実践現場主義、と前のブログで書きましたが、スポーツビジネスは、それほど歴史の古いものではありませんし、本当に学ぶべきケーススタディも、膨大にあるわけではありません。そこで、私が過去に読ませていただいて、参考になったり感銘を受けた書籍を幾つかご紹介したいと思います。決して、理論書や解説書ではありません。それぞれの本の中には、直接現場に関わった人たちの真実や、歴史の中に秘められた真実をひとつひとつ紐解いていったノンフィクションライターたちのスポーツを愛する気持ちが、必ずあるはずです。

◇「ワールドカップ 巨大ビジネスの裏側」 
著者:ジャックK.坂崎 (角川書店)
◇「フェアプレイ ワールドカップを売った日系人」 
著者:ジャックK.坂崎 (日経BP社)
◇「東京マラソン」 
著者:遠藤雅彦 (ベースボールマガジン社新書)
◇「スポーツエージェント アメリカの巨大産業を操る怪物たち」 
著者:梅田香子 (文春新書)
◇「オリンピックはなぜ、世界最大のイベントに成長したのか」(翻訳本) 
著者:マイケル・ペイン (サンクチュアリ出版)
◇「スポーツ中継 知られざるテレビマンたちの矜恃」 
著者:梅田明宏 (現代書館)
◇「アディダスVSプーマ」(翻訳本) 
著者:バーバラ・スミット (ランダムハウス講談社)
◇「東京マラソンの舞台裏」 
著者:川端康生 (枻出版社)
◇「エスキモーが氷を買うとき・・・奇跡のマーケティング」(翻訳本) 
著者:ジョン・スポールトラス (きこ書房)
◇「メダルなき勝者たち スポーツビジネスと戦う男たちの知恵と商魂」 
著者:茂木宏子 (ダイヤモンド社)

以上にご紹介したのは、ほんの一例ですが、すべてに共通しているのは、決して理論や解説ではないことです。著者であるご自身の体験や経験を語ってくれているもの、そして、ノンフィクションライターである著者の客観的な目から見た真実を記述したもの、なのです。

私自身も、私の経験の少なさを補うために、できる限り想像力を働かせ、そして自分自身が同じ立場にいたらどうしたか、ということを自問自答しながら読みました。頭の中では、ノンフィクション映画が上映しているかのごとく、場面場面の映像が臨場感溢れる新鮮さで渦を巻いていました。もちろん、文字には出来なかった苦汁の場面もあったのかもしれませんし、自分の事ながら、脚色しているかもしれません。しかし、それは、行間を感じ取れば分かります。その行間を読み取ることも、勉強みたいなものかもしれません。

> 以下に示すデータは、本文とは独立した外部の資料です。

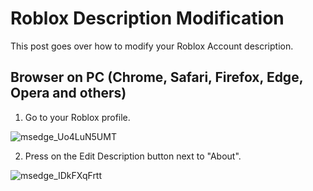 # Roblox Description Modification

This post goes over how to modify your Roblox Account description.

## Browser on PC (Chrome, Safari, Firefox, Edge, Opera and others)

1. Go to your Roblox profile.

![msedge_Uo4LuN5UMT](https://user-images.githubusercontent.com/39222744/158645035-2334ec62-bce5-4b79-9293-ecd6a4059ea2.jpg)

2. Press on the Edit Description button next to "About".

![msedge_IDkFXqFrtt](https://user-images.githubusercontent.com/39222744/158645040-3d7f4bbb-1d33-43c4-acf3-5a51a44939ed.png)
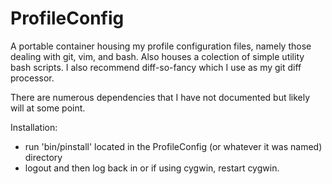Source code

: # ProfileConfig
A portable container housing my profile configuration files, namely those dealing with git, vim, and bash. Also houses a colection of simple utility bash scripts. I also recommend diff-so-fancy which I use as my git diff processor.

There are numerous dependencies that I have not documented but likely will
at some point.

Installation:
- run 'bin/pinstall' located in the ProfileConfig (or whatever it was named) directory
- logout and then log back in or if using cygwin, restart cygwin.
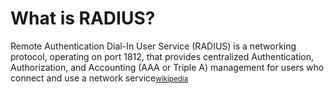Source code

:# What is RADIUS?
Remote Authentication Dial-In User Service (RADIUS) is a networking protocol, operating on port 1812, that provides centralized Authentication, Authorization, and Accounting (AAA or Triple A) management for users who connect and use a network service<small>[wikipedia](https://en.wikipedia.org/wiki/RADIUS)</small>
<br />
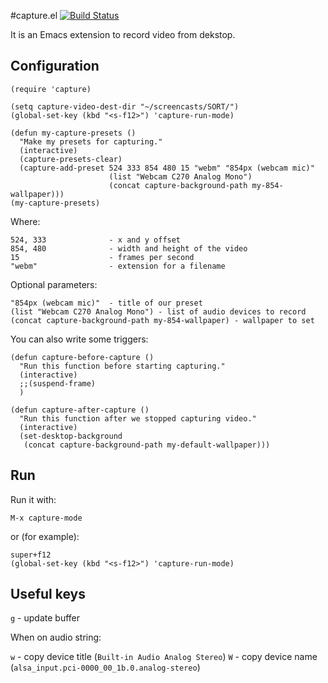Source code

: #capture.el
[![Build Status](https://api.travis-ci.org/pashinin/capture.el.png)](https://travis-ci.org/pashinin/capture.el)

It is an Emacs extension to record video from dekstop.

## Configuration

    (require 'capture)

    (setq capture-video-dest-dir "~/screencasts/SORT/")
    (global-set-key (kbd "<s-f12>") 'capture-run-mode)

    (defun my-capture-presets ()
      "Make my presets for capturing."
      (interactive)
      (capture-presets-clear)
      (capture-add-preset 524 333 854 480 15 "webm" "854px (webcam mic)"
                          (list "Webcam C270 Analog Mono")
                          (concat capture-background-path my-854-wallpaper)))
    (my-capture-presets)

Where:

    524, 333              - x and y offset
    854, 480              - width and height of the video
    15                    - frames per second
    "webm"                - extension for a filename

Optional parameters:

    "854px (webcam mic)"  - title of our preset
    (list "Webcam C270 Analog Mono") - list of audio devices to record
    (concat capture-background-path my-854-wallpaper) - wallpaper to set

You can also write some triggers:

    (defun capture-before-capture ()
      "Run this function before starting capturing."
      (interactive)
      ;;(suspend-frame)
      )

    (defun capture-after-capture ()
      "Run this function after we stopped capturing video."
      (interactive)
      (set-desktop-background
       (concat capture-background-path my-default-wallpaper)))

## Run

Run it with:

    M-x capture-mode

or (for example):

    super+f12
    (global-set-key (kbd "<s-f12>") 'capture-run-mode)

## Useful keys

`g` - update buffer

When on audio string:

`w` - copy device title (`Built-in Audio Analog Stereo`)
`W` - copy device name (`alsa_input.pci-0000_00_1b.0.analog-stereo`)

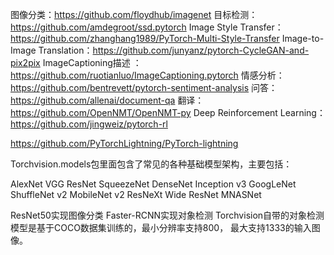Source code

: 图像分类：https://github.com/floydhub/imagenet
目标检测：https://github.com/amdegroot/ssd.pytorch
Image Style Transfer：https://github.com/zhanghang1989/PyTorch-Multi-Style-Transfer
Image-to-Image Translation：https://github.com/junyanz/pytorch-CycleGAN-and-pix2pix
ImageCaptioning描述 ： https://github.com/ruotianluo/ImageCaptioning.pytorch
情感分析：https://github.com/bentrevett/pytorch-sentiment-analysis
问答：https://github.com/allenai/document-qa
翻译：https://github.com/OpenNMT/OpenNMT-py
Deep Reinforcement Learning：https://github.com/jingweiz/pytorch-rl

https://github.com/PyTorchLightning/PyTorch-lightning

Torchvision.models包里面包含了常见的各种基础模型架构，主要包括：

AlexNet
VGG
ResNet
SqueezeNet
DenseNet
Inception v3
GoogLeNet
ShuffleNet v2
MobileNet v2
ResNeXt
Wide ResNet
MNASNet

ResNet50实现图像分类
Faster-RCNN实现对象检测
Torchvision自带的对象检测模型是基于COCO数据集训练的，最小分辨率支持800， 最大支持1333的输入图像。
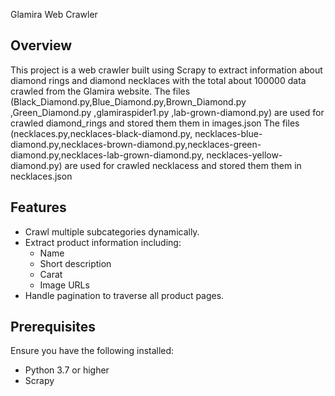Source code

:  Glamira Web Crawler
## Overview
This project is a web crawler built using Scrapy to extract information about diamond rings and diamond necklaces with the total about 100000 data crawled from the Glamira website.
The files (Black_Diamond.py,Blue_Diamond.py,Brown_Diamond.py ,Green_Diamond.py ,glamiraspider1.py ,lab-grown-diamond.py) are used for crawled diamond_rings and stored them them in images.json
The files (necklaces.py,necklaces-black-diamond.py, necklaces-blue-diamond.py,necklaces-brown-diamond.py,necklaces-green-diamond.py,necklaces-lab-grown-diamond.py, necklaces-yellow-diamond.py) are used for crawled necklacess and stored them them in necklaces.json
## Features
- Crawl multiple subcategories dynamically.
- Extract product information including:
  - Name
  - Short description
  - Carat
  - Image URLs
- Handle pagination to traverse all product pages.
## Prerequisites
Ensure you have the following installed:
- Python 3.7 or higher
- Scrapy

イメージトレーニングは、スポーツ選手に限らず、ビジネスマンもプレゼンの前などにやるそうです。これからやろうとしている事を頭の中でイメージして、成功する自分の姿を最後にイメージできるようにして、自分自身に自信と勇気を持たせるための、一種の自己暗示のようなものですね。私も、大きなイベントの現場に臨むような時は、その計画段階から、自分をイベント会場の中でイメージしながら、実際に人を動かしながらシュミレーションすることを、常に行います。文字や図面だけでは、本当の意味で机上の空論になりがちです。ひとつひとつの設置物やスタッフの配置に、本当に意味があるのか、ないのかを、会場の中にいる状態をイメージしながら仮想検証するのです。これは、会場の施設や設備の状況が把握できているレベルによって精度は異なりますが、結構参考になります。

自分でこれは!と思う本に出会ったときも、それを読みながら、そこに書かれているイベント現場や仕事場の状況を、映画やドラマのように映像にして、頭の中で空想してみるのが、私のノンフィクションものの本の読み方です。活字の世界なんですが、リアルにイメージすることで、実際に体験したかのような気持ちにもなれますし、また、ノウハウ的なものは記憶に残り易くなります。ただし、映像でのノンフィクションを見ても、元々が映像で、それ以外でもそれ以下でもありませんから、自分の頭の中でイメージを広げるには、やはり私には無理があります。良い事でも、貴重なノウハウがそこにあったとしても、なかなか記憶の中に留めておくのは難しいです。やはり、本がいいですね。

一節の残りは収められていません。